Spring Loaded Options and Demand Excusal: Weiss v. Swanson
Michelle Larson-Krieg |
Friday, May 9, 2008 at 06:15AM We discussed the calculated timing of option grants in an earlier series of posts on option grant practices and the Delaware courts. In an unpublished opinion dated March 7, 2008, Vice Chancellor Lamb of the Delaware Court of Chancery denied a motion to dismiss a claim for breach of fiduciary duty against former and current directors and officers of Linear Technology Corporation who issued and received timed option grants. Weiss v. Swanson, C.A. No. 2828-VCL, 2008 WL 623324 at *1 (Del.Ch. Mar. 7, 2008).
Weiss alleged that on 22 occasions between July 1996 and July 2005, Linear Technology Corporation’s board of directors set the strike price of option grants below fair market value to the financial advantage of the defendant directors and officers without disclosing the practice to shareholders. Specifically, Weiss claimed that the board used material, inside information of which they had advanced knowledge to grant options before quarterly earnings releases when the news was good (“spring-loading”), and after quarterly earnings releases when the news was bad (“bullet-dodging”).
As Professor Erik Lie of the University of Iowa points out, timed option grants are not illegal per se when the following conditions are met: 1) none of the documents are fraudulent; 2) the practice is clearly communicated to shareholders; 3) the timing is properly reflected in earnings; and 4) the timing is properly reflected in taxes. Business Week adds that for many companies, the plan’s charter or the company’s bylaws may explicitly prohibit option grant timing.
The court agreed that plaintiff pled sufficient facts to show that the practice of spring-loading and bullet-dodging was material, becoming the first Delaware court to conclude that bullet dodging can be material information. Weiss, at 13 ("Taking Weiss's allegations in this case as true, it is reasonable to infer that stockholders would consider the practice of timing options described in the complaint to be important in deciding whether to approve the option plans or to reelect board members."). Nondisclosure of the practices "give rise to an inference that the Director Defendants, in violation of their fiduciary duties, intended to circumvent the restrictions found in the plans."

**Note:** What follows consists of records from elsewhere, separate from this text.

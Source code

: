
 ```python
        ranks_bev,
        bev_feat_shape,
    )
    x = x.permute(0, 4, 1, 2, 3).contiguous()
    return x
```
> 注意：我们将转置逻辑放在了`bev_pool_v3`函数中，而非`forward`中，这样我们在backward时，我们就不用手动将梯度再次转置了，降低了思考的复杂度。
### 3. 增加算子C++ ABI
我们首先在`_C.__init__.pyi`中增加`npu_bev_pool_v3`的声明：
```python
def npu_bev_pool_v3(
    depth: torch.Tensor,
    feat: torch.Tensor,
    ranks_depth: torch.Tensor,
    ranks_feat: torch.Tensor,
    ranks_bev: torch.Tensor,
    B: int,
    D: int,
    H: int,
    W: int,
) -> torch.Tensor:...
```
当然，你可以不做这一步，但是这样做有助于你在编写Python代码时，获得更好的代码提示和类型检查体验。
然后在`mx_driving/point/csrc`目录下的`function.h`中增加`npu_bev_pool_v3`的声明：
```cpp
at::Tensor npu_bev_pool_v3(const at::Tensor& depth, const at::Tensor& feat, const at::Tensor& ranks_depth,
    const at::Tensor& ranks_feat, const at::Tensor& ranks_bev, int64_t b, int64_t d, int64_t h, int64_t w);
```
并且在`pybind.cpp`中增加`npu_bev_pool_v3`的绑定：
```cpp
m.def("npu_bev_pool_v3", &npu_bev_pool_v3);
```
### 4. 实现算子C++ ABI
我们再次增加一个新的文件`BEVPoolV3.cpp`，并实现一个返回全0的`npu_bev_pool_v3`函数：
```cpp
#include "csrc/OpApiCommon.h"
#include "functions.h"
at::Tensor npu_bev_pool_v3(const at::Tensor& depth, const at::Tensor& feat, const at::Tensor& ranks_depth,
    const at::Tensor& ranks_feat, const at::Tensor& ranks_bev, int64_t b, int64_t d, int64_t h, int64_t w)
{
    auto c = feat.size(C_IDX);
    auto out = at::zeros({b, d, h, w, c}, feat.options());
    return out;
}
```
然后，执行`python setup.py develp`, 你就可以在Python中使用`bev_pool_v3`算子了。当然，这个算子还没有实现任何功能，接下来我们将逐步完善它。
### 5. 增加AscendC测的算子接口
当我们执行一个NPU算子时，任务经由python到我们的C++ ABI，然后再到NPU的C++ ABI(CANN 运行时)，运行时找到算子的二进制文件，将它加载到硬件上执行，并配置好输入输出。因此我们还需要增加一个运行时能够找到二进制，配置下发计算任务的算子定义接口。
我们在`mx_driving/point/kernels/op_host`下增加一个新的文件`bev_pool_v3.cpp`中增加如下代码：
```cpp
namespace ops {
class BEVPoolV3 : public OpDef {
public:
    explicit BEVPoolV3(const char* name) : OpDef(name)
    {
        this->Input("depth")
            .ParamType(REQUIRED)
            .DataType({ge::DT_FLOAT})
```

In addition, the court found that demand was excused because all of the directors considering demand actually received the challenged options and, as a result, were not disinterested. In addition, the court noted that the company conducted an internal investigation and concluded that there was "no evidence of fraud or misconduct" in connection with the challenged options. As the court noted: "Given the contrary inferences from the complaint, 'the court questions how it is that the interests of the corporation are not, or at least do not appear to be, adverse to the interests of the individual defendants."
In considering a motion to dismiss in addition to demand excusal, the court concluded that the complaint sufficiently alleged a breach of fiduciary duty in connection with the improper disclosure of the option practices. Moreover, the plaintiff adequately alleged a claim for waste. "Weiss alleges that the defendants should not have received any of the timed options at all, and that the grants were approved without any valid corporate purpose."
The primary materials for this post are available on the DU Corporate Governance website.